今回は50マイクロリットルできた。このDNA抽出液を0.6マイクロリットル用いてPCR装置にかけたところ、元のDNA量は1.612ナノグラム/マイクロリットルとわかった。このとき、比較するデータ(標準試料の増幅曲線データ)を用いて、ものさしデータ(検量線)を作成することで、正確に数値を導き出す(図参照)。だが、今回、この2種類のデータが両方とも証拠として提出されなかった。

 確かに検察側証人の証言通り、論文投稿では検量線データの提出は求められない。だが、検量線があるから、第三者による検証が可能になる。今回は数字だけがワークシートに記載された。

 あるいは、検量線データがない場合、再度、検査をやり直せばいいが、そのために必要な前出のDNA抽出液も廃棄された。

リアルタイムPCR機器。下方の引き出しに検体を入れると、自動で数値が表示され
る
リアルタイムPCR機器。下方の引き出しに検体を入れると、自動で数値が表示され る

 このDNA抽出液の廃棄について、検察は「ガーゼの半分は残されているので、再鑑定は可能である」と主張する。検察側証人からも「再鑑定時はまったく触れられていないものを試料として使うことが大事」と証言があった。一方、大川裁判長は判決で「試料の残余(DNA抽出液)の保存は、ぜひとも必要だった」と指摘した。

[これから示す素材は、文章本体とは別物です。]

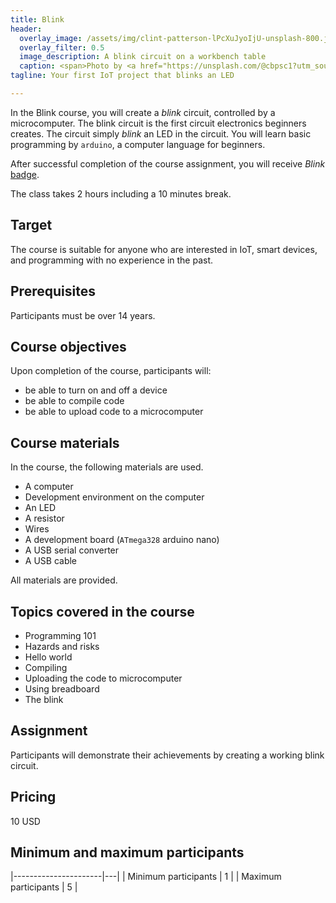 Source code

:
 ```yaml
---
title: Blink
header:
  overlay_image: /assets/img/clint-patterson-lPcXuJyoIjU-unsplash-800.jpg
  overlay_filter: 0.5
  image_description: A blink circuit on a workbench table
  caption: <span>Photo by <a href="https://unsplash.com/@cbpsc1?utm_source=unsplash&amp;utm_medium=referral&amp;utm_content=creditCopyText">Clint Patterson</a> on <a href="https://unsplash.com/s/photos/iot?utm_source=unsplash&amp;utm_medium=referral&amp;utm_content=creditCopyText">Unsplash</a></span>
tagline: Your first IoT project that blinks an LED

---
```


In the Blink course, you will create a _blink_ circuit, controlled by a
microcomputer. The blink circuit is the first circuit electronics beginners
creates. The circuit simply _blink_ an LED in the circuit. You will learn
basic programming by `arduino`, a computer language for beginners.

After successful completion of the course assignment, you will receive
_Blink_ [badge](../../badges/).

The class takes 2 hours including a 10 minutes break.

## Target

The course is suitable for anyone who are interested in IoT, smart devices,
and programming with no experience in the past.

## Prerequisites

Participants must be over 14 years.

## Course objectives

Upon completion of the course, participants will:

- be able to turn on and off a device
- be able to compile code
- be able to upload code to a microcomputer

## Course materials

In the course, the following materials are used.

- A computer
- Development environment on the computer
- An LED
- A resistor
- Wires
- A development board (`ATmega328` arduino nano)
- A USB serial converter
- A USB cable

All materials are provided.

## Topics covered in the course

- Programming 101
- Hazards and risks
- Hello world
- Compiling
- Uploading the code to microcomputer
- Using breadboard
- The blink

## Assignment

Participants will demonstrate their achievements by creating a working
blink circuit.

## Pricing

10 USD

## Minimum and maximum participants

|----------------------|---|
| Minimum participants | 1 |
| Maximum participants | 5 |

 その理由は、前述したように唾液は変性し劣化しやすい。半分に切って残ったガーゼ片で再鑑定しても信用性に乏しいと判定される可能性が高い。

 一方、DNA抽出液ついては、国立の研究所研究員(理学博士)に取材したところ、「唾液が付着した状態のまま保管した場合、核酸(DNA・RNA)が壊れやすい。が、DNAを抽出後、精製してしまえば(精製:不純物を取り除く)、質は安定します。常温の研究室に置いてあっても、PCR解析の結果には問題ない。冷凍庫で保存すれば、年単位で質を維持できます」と言う。

 そして、これは科学者なら常識ともいう。